**EXERCISE BRIEF**
Below is a listing to repeat exactly, with its pictures left out.
□ □ □ □ □ □ □
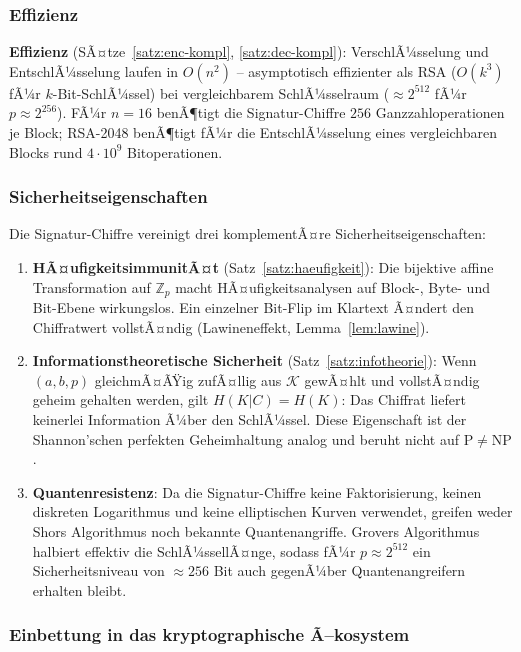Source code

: ﻿\documentclass[a4paper,12pt]{scrreprt}
\theoremstyle{definition}
\begin{document}
\subsubsection{Effizienz}

\textbf{Effizienz} (SÃ¤tze~\ref{satz:enc-kompl}, \ref{satz:dec-kompl}): VerschlÃ¼sselung und EntschlÃ¼sselung laufen in $O(n^2)$ -- asymptotisch effizienter als RSA ($O(k^3)$ fÃ¼r $k$-Bit-SchlÃ¼ssel) bei vergleichbarem SchlÃ¼sselraum ($\approx 2^{512}$ fÃ¼r $p \approx 2^{256}$). FÃ¼r $n=16$ benÃ¶tigt die Signatur-Chiffre $256$ Ganzzahloperationen je Block; RSA-2048 benÃ¶tigt fÃ¼r die EntschlÃ¼sselung eines vergleichbaren Blocks rund $4 \cdot 10^9$ Bitoperationen.

\subsubsection{Sicherheitseigenschaften}

Die Signatur-Chiffre vereinigt drei komplementÃ¤re Sicherheitseigenschaften:

\begin{enumerate}
  \item \textbf{HÃ¤ufigkeitsimmunitÃ¤t} (Satz~\ref{satz:haeufigkeit}): Die bijektive affine Transformation auf $\mathbb{Z}_p$ macht HÃ¤ufigkeitsanalysen auf Block-, Byte- und Bit-Ebene wirkungslos. Ein einzelner Bit-Flip im Klartext Ã¤ndert den Chiffratwert vollstÃ¤ndig (Lawineneffekt, Lemma~\ref{lem:lawine}).
  \item \textbf{Informationstheoretische Sicherheit} (Satz~\ref{satz:infotheorie}): Wenn $(a,b,p)$ gleichmÃ¤ÃŸig zufÃ¤llig aus $\mathcal{K}$ gewÃ¤hlt und vollstÃ¤ndig geheim gehalten werden, gilt $H(K|C) = H(K)$: Das Chiffrat liefert keinerlei Information Ã¼ber den SchlÃ¼ssel. Diese Eigenschaft ist der Shannon'schen perfekten Geheimhaltung analog und beruht nicht auf $\mathrm{P} \neq \mathrm{NP}$.
  \item \textbf{Quantenresistenz}: Da die Signatur-Chiffre keine Faktorisierung, keinen diskreten Logarithmus und keine elliptischen Kurven verwendet, greifen weder Shors Algorithmus \cite{Sho94} noch bekannte Quantenangriffe. Grovers Algorithmus \cite{Gro96} halbiert effektiv die SchlÃ¼ssellÃ¤nge, sodass fÃ¼r $p \approx 2^{512}$ ein Sicherheitsniveau von $\approx 256$ Bit auch gegenÃ¼ber Quantenangreifern erhalten bleibt.
\end{enumerate}

\subsubsection{Einbettung in das kryptographische Ã–kosystem}
\end{document}
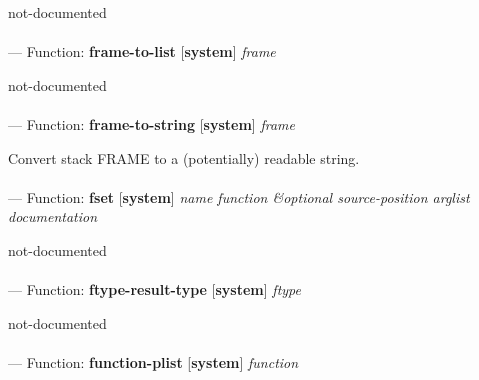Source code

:\begin{adjustwidth}{5em}{5em}
not-documented
\end{adjustwidth}

\paragraph{}
\label{SYSTEM:FRAME-TO-LIST}
--- Function: \textbf{frame-to-list} [\textbf{system}] \textit{frame}

\begin{adjustwidth}{5em}{5em}
not-documented
\end{adjustwidth}

\paragraph{}
\label{SYSTEM:FRAME-TO-STRING}
--- Function: \textbf{frame-to-string} [\textbf{system}] \textit{frame}

\begin{adjustwidth}{5em}{5em}
Convert stack FRAME to a (potentially) readable string.
\end{adjustwidth}

\paragraph{}
\label{SYSTEM:FSET}
--- Function: \textbf{fset} [\textbf{system}] \textit{name function \&optional source-position arglist documentation}

\begin{adjustwidth}{5em}{5em}
not-documented
\end{adjustwidth}

\paragraph{}
\label{SYSTEM:FTYPE-RESULT-TYPE}
--- Function: \textbf{ftype-result-type} [\textbf{system}] \textit{ftype}

\begin{adjustwidth}{5em}{5em}
not-documented
\end{adjustwidth}

\paragraph{}
\label{SYSTEM:FUNCTION-PLIST}
--- Function: \textbf{function-plist} [\textbf{system}] \textit{function}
□ □ □ □ □ □ □
**WRITTEN RESPONSE**
Source code

: ﻿\documentclass[a4paper,12pt]{scrreprt}
\theoremstyle{definition}
\begin{document}
\subsubsection{Effizienz}

\textbf{Effizienz} (SÃ¤tze~\ref{satz:enc-kompl}, \ref{satz:dec-kompl}): VerschlÃ¼sselung und EntschlÃ¼sselung laufen in $O(n^2)$ -- asymptotisch effizienter als RSA ($O(k^3)$ fÃ¼r $k$-Bit-SchlÃ¼ssel) bei vergleichbarem SchlÃ¼sselraum ($\approx 2^{512}$ fÃ¼r $p \approx 2^{256}$). FÃ¼r $n=16$ benÃ¶tigt die Signatur-Chiffre $256$ Ganzzahloperationen je Block; RSA-2048 benÃ¶tigt fÃ¼r die EntschlÃ¼sselung eines vergleichbaren Blocks rund $4 \cdot 10^9$ Bitoperationen.

\subsubsection{Sicherheitseigenschaften}

Die Signatur-Chiffre vereinigt drei komplementÃ¤re Sicherheitseigenschaften:

\begin{enumerate}
  \item \textbf{HÃ¤ufigkeitsimmunitÃ¤t} (Satz~\ref{satz:haeufigkeit}): Die bijektive affine Transformation auf $\mathbb{Z}_p$ macht HÃ¤ufigkeitsanalysen auf Block-, Byte- und Bit-Ebene wirkungslos. Ein einzelner Bit-Flip im Klartext Ã¤ndert den Chiffratwert vollstÃ¤ndig (Lawineneffekt, Lemma~\ref{lem:lawine}).
  \item \textbf{Informationstheoretische Sicherheit} (Satz~\ref{satz:infotheorie}): Wenn $(a,b,p)$ gleichmÃ¤ÃŸig zufÃ¤llig aus $\mathcal{K}$ gewÃ¤hlt und vollstÃ¤ndig geheim gehalten werden, gilt $H(K|C) = H(K)$: Das Chiffrat liefert keinerlei Information Ã¼ber den SchlÃ¼ssel. Diese Eigenschaft ist der Shannon'schen perfekten Geheimhaltung analog und beruht nicht auf $\mathrm{P} \neq \mathrm{NP}$.
  \item \textbf{Quantenresistenz}: Da die Signatur-Chiffre keine Faktorisierung, keinen diskreten Logarithmus und keine elliptischen Kurven verwendet, greifen weder Shors Algorithmus \cite{Sho94} noch bekannte Quantenangriffe. Grovers Algorithmus \cite{Gro96} halbiert effektiv die SchlÃ¼ssellÃ¤nge, sodass fÃ¼r $p \approx 2^{512}$ ein Sicherheitsniveau von $\approx 256$ Bit auch gegenÃ¼ber Quantenangreifern erhalten bleibt.
\end{enumerate}

\subsubsection{Einbettung in das kryptographische Ã–kosystem}
\end{document}
Source code

:\begin{adjustwidth}{5em}{5em}
not-documented
\end{adjustwidth}

\paragraph{}
\label{SYSTEM:FRAME-TO-LIST}
--- Function: \textbf{frame-to-list} [\textbf{system}] \textit{frame}

\begin{adjustwidth}{5em}{5em}
not-documented
\end{adjustwidth}

\paragraph{}
\label{SYSTEM:FRAME-TO-STRING}
--- Function: \textbf{frame-to-string} [\textbf{system}] \textit{frame}

\begin{adjustwidth}{5em}{5em}
Convert stack FRAME to a (potentially) readable string.
\end{adjustwidth}

\paragraph{}
\label{SYSTEM:FSET}
--- Function: \textbf{fset} [\textbf{system}] \textit{name function \&optional source-position arglist documentation}

\begin{adjustwidth}{5em}{5em}
not-documented
\end{adjustwidth}

\paragraph{}
\label{SYSTEM:FTYPE-RESULT-TYPE}
--- Function: \textbf{ftype-result-type} [\textbf{system}] \textit{ftype}

\begin{adjustwidth}{5em}{5em}
not-documented
\end{adjustwidth}

\paragraph{}
\label{SYSTEM:FUNCTION-PLIST}
--- Function: \textbf{function-plist} [\textbf{system}] \textit{function}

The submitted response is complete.